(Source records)
-------------------------
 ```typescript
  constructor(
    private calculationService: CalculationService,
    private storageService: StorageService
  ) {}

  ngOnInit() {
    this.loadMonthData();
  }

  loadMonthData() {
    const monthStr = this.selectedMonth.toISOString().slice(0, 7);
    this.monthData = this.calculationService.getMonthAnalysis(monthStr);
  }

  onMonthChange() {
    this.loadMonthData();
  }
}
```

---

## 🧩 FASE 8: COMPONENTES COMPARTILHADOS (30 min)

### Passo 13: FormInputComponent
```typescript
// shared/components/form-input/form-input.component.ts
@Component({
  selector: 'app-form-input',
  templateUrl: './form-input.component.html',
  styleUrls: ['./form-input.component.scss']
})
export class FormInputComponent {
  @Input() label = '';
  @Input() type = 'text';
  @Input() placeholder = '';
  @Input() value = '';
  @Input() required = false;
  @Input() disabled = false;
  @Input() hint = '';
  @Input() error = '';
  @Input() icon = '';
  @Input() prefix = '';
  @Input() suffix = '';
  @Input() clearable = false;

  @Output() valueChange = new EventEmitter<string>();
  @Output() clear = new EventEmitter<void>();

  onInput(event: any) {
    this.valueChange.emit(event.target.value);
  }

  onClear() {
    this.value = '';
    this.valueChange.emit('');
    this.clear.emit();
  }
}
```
-------------------------
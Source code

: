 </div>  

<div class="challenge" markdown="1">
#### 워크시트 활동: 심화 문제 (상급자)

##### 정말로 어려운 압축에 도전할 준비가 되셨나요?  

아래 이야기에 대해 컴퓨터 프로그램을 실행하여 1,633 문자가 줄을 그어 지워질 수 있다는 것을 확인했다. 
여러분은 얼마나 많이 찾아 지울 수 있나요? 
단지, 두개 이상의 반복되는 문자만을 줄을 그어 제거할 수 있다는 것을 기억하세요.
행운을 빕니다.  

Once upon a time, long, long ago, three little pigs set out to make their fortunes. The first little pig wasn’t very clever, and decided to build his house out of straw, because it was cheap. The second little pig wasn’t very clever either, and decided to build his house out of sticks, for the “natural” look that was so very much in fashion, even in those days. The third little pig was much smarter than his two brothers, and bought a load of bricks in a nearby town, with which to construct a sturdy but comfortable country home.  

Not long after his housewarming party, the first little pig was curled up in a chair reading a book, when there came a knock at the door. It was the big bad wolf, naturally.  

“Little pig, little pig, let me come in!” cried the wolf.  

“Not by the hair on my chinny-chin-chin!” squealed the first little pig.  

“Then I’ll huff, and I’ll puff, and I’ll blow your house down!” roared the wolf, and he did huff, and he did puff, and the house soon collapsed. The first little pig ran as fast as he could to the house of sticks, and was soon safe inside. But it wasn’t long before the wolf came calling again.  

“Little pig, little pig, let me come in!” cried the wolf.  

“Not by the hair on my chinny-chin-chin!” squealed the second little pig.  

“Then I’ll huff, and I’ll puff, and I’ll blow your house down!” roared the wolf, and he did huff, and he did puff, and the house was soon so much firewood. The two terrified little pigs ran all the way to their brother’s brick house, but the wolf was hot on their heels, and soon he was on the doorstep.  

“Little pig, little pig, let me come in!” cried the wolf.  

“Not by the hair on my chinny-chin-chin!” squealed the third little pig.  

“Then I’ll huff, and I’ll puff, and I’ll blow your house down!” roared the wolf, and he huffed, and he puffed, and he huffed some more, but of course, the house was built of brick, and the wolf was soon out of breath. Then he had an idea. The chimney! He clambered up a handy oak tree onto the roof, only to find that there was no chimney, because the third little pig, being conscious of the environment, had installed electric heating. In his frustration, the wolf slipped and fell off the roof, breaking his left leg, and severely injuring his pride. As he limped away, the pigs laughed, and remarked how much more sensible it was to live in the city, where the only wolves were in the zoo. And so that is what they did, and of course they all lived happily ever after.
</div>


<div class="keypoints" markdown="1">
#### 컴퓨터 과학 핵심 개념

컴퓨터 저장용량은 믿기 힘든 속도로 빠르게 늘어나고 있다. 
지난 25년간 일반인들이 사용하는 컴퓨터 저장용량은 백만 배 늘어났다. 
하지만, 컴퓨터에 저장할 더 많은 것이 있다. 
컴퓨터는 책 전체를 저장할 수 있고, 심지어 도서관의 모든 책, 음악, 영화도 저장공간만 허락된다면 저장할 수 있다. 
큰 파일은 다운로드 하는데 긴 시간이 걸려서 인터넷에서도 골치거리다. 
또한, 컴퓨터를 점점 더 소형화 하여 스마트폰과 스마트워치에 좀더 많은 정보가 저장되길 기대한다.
-------------------------
ACTION ITEM:
Given the records above, restate word for word only the lines starting at the one with "아래 이야기에 대해 컴퓨터" and ending at the one with "Once upon a".

RESULT:
아래 이야기에 대해 컴퓨터 프로그램을 실행하여 1,633 문자가 줄을 그어 지워질 수 있다는 것을 확인했다. 
여러분은 얼마나 많이 찾아 지울 수 있나요? 
단지, 두개 이상의 반복되는 문자만을 줄을 그어 제거할 수 있다는 것을 기억하세요.
행운을 빕니다.  

Once upon a time, long, long ago, three little pigs set out to make their fortunes. The first little pig wasn’t very clever, and decided to build his house out of straw, because it was cheap. The second little pig wasn’t very clever either, and decided to build his house out of sticks, for the “natural” look that was so very much in fashion, even in those days. The third little pig was much smarter than his two brothers, and bought a load of bricks in a nearby town, with which to construct a sturdy but comfortable country home.  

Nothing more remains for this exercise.